Saturday 27 September 2008

Rain of the Children

Haven't been to the cinema for ages but got there this afternoon. Went to see a film called Rain of the Children, a quite extraordinary documentary by Kiwi filmmaker Vincent Ward. 30 years ago Ward - then 21 - spent two years living with an old Maori woman named Puhi and her son, filming them. He wanted to find out more about her and discovered she had lived through one of the most significant periods in NZ history. She belonged to the Tuhoe tribe (nowadays fiercely independent) who come from the Ureweras on the East Coast of the North Island. In the early 1900s, shortly after her birth, a prophet named Rua led the Tuhoe people back to their sacred mountain Maungapohata and established a settlement there. He was trying to save them from the various Western diseases brought by the British settlers, and they also believed the tribe had been cursed because there had been natural disasters and so on. So Rua set up this town literally in the middle of nowhere. Puhi was married to his eldest son when she was only 14. But shortly after that the town was raided by policemen, and from there on in her life became fraught with bad luck. She - and the tribe - ended up believing she was cursed. She had 14 children and most of them died, she was married three times, and her last son was mentally ill so she spent her old age doing absolutely everything for him. Ward's reconstructed her life and the film's a mixture of archive photographs, his film from 1978, him revisiting her home, and interviews with the Tuhoe people about Puhi and her son. It's absolutely fascinating, especially when you consider it all happened not that long ago. And it's clearly a very personal film for Ward himself. Thoroughly enjoyed it.
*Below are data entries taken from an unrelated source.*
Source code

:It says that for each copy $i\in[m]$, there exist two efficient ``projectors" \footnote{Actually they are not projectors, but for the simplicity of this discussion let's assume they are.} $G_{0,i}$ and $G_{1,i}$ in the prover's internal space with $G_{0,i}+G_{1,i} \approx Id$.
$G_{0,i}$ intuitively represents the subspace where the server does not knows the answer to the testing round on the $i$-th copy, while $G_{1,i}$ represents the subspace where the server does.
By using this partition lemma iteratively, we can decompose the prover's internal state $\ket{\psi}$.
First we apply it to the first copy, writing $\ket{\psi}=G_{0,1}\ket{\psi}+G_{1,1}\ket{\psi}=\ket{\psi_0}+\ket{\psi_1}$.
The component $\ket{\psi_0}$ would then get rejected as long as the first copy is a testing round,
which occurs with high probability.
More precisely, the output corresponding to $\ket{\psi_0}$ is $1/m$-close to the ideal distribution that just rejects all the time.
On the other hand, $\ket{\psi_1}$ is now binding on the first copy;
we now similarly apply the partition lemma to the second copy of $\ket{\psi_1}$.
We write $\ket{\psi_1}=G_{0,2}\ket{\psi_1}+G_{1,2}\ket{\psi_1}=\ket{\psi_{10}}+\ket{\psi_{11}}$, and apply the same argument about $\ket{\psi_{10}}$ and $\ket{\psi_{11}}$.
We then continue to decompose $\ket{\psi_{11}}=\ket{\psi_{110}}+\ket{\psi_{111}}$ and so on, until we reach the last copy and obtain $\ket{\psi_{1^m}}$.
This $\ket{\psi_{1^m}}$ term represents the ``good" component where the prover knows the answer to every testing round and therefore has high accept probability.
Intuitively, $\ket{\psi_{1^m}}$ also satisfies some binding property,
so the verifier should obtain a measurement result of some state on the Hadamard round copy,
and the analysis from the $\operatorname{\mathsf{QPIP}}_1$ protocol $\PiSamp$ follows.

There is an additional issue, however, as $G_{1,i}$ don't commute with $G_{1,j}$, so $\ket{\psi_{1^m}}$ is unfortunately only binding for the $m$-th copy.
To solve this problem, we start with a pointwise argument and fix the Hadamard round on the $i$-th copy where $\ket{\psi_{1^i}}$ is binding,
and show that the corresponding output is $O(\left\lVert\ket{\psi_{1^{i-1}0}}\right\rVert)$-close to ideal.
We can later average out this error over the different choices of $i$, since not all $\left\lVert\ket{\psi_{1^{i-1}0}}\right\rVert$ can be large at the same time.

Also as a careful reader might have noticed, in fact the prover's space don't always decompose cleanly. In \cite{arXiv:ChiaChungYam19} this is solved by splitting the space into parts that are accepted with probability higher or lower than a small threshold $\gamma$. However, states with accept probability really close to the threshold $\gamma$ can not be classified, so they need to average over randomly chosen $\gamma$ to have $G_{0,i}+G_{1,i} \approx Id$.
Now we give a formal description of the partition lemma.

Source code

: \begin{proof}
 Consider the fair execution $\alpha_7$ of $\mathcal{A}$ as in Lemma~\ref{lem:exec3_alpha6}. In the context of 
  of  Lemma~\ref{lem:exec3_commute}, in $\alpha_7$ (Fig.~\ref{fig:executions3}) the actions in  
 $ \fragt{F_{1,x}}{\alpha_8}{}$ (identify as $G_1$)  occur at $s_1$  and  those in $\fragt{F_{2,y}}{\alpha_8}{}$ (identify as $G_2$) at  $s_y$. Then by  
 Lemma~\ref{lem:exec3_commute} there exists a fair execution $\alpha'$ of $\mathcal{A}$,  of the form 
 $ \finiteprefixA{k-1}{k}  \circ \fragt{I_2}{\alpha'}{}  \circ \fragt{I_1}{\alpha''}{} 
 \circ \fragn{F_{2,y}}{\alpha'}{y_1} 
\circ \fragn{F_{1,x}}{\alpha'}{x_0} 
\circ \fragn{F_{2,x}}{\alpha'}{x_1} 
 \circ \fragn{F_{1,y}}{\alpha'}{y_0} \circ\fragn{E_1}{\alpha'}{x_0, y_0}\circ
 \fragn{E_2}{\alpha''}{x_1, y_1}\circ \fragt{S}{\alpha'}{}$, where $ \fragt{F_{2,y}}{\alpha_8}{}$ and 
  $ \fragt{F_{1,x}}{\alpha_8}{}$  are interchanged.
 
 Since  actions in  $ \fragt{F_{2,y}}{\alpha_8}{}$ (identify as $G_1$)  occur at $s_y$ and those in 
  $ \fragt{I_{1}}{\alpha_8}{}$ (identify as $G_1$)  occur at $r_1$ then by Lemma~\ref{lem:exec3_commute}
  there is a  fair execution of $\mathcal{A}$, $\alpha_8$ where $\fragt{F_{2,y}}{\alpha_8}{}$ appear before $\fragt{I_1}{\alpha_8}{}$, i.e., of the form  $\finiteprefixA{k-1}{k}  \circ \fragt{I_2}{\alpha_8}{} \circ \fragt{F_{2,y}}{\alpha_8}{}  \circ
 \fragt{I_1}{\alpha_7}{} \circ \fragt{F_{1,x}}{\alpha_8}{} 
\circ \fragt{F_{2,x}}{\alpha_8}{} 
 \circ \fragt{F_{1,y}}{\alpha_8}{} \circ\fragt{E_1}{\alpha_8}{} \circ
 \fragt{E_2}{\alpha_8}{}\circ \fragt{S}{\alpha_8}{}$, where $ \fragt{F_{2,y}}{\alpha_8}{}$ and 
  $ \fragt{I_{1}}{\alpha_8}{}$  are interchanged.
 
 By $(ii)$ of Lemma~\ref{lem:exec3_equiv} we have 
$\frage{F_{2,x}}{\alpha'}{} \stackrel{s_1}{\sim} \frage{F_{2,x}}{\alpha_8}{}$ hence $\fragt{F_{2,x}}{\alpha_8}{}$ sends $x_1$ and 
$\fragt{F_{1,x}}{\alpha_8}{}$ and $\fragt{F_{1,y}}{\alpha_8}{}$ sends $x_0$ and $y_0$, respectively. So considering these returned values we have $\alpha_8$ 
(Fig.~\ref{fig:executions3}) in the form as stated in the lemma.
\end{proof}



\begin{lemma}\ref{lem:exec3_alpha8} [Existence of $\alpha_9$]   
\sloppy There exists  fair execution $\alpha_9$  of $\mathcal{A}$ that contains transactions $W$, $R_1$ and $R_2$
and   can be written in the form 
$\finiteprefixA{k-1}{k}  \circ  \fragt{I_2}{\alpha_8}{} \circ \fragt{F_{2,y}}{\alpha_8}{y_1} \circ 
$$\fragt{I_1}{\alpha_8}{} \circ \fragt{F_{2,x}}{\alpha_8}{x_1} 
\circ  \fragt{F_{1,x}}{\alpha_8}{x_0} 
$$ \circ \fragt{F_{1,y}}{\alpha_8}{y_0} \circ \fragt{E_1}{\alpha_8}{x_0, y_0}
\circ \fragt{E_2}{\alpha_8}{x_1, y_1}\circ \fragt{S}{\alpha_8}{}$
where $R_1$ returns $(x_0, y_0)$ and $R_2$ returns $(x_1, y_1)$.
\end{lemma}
I did feel however that if we were viewing Rua through Westernised, contemporary lenses (which we can't), Maungapohata would have been seen as a cult. He was a healer, a prophet, the self-proclaimed leader of his people, and he took as wives women who were apparently barren in order to give them children (yes, really). But I think cult is not an applicable word really because of the time and place in which he lived.